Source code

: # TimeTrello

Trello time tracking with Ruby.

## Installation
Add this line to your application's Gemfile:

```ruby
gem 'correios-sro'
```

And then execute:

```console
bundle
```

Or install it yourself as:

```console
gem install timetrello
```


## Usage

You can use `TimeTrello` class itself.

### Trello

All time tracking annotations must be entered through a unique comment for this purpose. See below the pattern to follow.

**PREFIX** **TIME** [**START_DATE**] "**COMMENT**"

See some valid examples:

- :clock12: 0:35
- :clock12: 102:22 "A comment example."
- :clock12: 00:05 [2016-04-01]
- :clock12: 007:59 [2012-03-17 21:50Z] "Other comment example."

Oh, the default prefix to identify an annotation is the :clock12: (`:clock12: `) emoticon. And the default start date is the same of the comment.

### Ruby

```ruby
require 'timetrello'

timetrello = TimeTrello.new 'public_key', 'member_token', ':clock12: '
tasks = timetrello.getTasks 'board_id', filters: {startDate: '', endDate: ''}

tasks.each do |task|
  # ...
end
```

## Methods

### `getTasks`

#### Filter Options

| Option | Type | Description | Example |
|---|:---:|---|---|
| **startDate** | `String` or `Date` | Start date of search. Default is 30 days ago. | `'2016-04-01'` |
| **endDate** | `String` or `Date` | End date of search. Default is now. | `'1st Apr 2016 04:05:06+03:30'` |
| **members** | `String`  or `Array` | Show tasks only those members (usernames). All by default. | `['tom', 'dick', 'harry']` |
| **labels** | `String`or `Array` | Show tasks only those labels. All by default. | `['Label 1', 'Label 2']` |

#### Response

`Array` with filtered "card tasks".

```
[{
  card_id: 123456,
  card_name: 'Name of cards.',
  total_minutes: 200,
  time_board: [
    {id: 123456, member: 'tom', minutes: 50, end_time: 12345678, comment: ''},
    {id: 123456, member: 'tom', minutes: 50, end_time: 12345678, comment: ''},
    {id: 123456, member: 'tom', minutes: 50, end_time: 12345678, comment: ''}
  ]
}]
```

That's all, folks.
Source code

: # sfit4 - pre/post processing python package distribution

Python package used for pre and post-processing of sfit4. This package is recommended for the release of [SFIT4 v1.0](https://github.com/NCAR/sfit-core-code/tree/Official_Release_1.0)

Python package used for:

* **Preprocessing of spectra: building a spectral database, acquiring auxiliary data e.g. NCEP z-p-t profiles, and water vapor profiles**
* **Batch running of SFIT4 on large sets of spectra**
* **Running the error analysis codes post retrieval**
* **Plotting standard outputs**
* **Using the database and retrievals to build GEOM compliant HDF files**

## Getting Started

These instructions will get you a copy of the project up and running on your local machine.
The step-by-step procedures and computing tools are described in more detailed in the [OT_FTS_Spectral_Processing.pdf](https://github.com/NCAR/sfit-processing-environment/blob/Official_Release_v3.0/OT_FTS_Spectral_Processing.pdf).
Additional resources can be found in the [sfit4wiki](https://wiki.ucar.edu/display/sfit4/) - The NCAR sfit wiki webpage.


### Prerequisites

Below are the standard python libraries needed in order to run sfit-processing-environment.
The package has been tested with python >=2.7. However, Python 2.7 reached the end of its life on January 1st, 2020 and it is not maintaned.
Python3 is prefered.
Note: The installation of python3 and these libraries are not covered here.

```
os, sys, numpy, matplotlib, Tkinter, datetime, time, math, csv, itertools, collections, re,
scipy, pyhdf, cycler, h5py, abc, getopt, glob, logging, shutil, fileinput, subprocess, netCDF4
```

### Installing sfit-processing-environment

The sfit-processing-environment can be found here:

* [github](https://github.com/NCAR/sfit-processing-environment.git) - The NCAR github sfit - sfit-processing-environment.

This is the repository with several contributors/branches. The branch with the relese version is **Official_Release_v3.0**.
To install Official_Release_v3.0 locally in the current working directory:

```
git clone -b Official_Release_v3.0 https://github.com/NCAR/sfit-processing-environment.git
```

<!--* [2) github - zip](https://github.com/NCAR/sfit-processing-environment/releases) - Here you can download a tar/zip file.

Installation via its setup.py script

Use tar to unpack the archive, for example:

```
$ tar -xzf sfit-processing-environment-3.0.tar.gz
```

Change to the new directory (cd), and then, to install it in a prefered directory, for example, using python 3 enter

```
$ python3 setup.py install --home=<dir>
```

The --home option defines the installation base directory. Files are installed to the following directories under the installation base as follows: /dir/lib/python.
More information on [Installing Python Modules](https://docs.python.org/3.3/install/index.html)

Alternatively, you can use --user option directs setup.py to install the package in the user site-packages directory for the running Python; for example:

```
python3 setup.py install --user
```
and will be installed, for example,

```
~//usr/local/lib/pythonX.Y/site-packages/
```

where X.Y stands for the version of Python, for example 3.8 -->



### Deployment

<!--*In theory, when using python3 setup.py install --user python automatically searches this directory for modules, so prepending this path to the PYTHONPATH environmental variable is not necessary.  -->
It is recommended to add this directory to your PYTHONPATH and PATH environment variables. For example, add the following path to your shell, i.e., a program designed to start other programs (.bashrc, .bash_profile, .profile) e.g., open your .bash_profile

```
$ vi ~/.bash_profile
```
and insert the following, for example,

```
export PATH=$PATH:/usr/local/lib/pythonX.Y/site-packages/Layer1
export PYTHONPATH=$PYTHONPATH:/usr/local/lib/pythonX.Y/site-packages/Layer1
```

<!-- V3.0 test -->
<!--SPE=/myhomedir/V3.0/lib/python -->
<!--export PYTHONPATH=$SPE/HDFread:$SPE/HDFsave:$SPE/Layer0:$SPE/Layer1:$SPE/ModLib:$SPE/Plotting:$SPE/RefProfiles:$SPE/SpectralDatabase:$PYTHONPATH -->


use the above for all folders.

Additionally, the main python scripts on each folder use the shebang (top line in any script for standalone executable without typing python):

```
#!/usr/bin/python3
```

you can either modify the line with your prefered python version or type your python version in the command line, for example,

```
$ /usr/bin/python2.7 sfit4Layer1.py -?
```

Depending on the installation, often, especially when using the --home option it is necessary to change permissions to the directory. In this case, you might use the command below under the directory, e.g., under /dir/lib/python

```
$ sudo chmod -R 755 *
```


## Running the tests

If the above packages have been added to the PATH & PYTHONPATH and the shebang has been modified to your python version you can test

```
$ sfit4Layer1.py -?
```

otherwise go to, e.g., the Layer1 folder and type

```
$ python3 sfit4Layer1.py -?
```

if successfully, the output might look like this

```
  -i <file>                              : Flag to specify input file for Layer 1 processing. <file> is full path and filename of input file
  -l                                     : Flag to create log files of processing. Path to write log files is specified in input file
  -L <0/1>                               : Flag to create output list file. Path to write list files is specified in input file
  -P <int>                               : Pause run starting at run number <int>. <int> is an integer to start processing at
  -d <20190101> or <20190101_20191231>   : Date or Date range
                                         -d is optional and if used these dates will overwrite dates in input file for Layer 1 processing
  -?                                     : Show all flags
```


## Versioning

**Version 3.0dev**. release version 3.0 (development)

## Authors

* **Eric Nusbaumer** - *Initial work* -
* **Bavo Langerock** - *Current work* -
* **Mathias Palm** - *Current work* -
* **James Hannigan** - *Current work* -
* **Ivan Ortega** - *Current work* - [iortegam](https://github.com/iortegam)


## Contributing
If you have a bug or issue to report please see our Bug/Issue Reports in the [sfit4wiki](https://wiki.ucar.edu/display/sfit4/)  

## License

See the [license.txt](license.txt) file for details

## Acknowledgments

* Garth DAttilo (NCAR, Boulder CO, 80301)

• **What is required**:
Return a word-for-word copy of the lines from the beginning of the listing to the line holding "See some valid", both kept.

• **Output**:
Source code

: # TimeTrello

Trello time tracking with Ruby.

## Installation
Add this line to your application's Gemfile:

```ruby
gem 'correios-sro'
```

And then execute:

```console
bundle
```

Or install it yourself as:

```console
gem install timetrello
```


## Usage

You can use `TimeTrello` class itself.

### Trello

All time tracking annotations must be entered through a unique comment for this purpose. See below the pattern to follow.

**PREFIX** **TIME** [**START_DATE**] "**COMMENT**"

See some valid examples:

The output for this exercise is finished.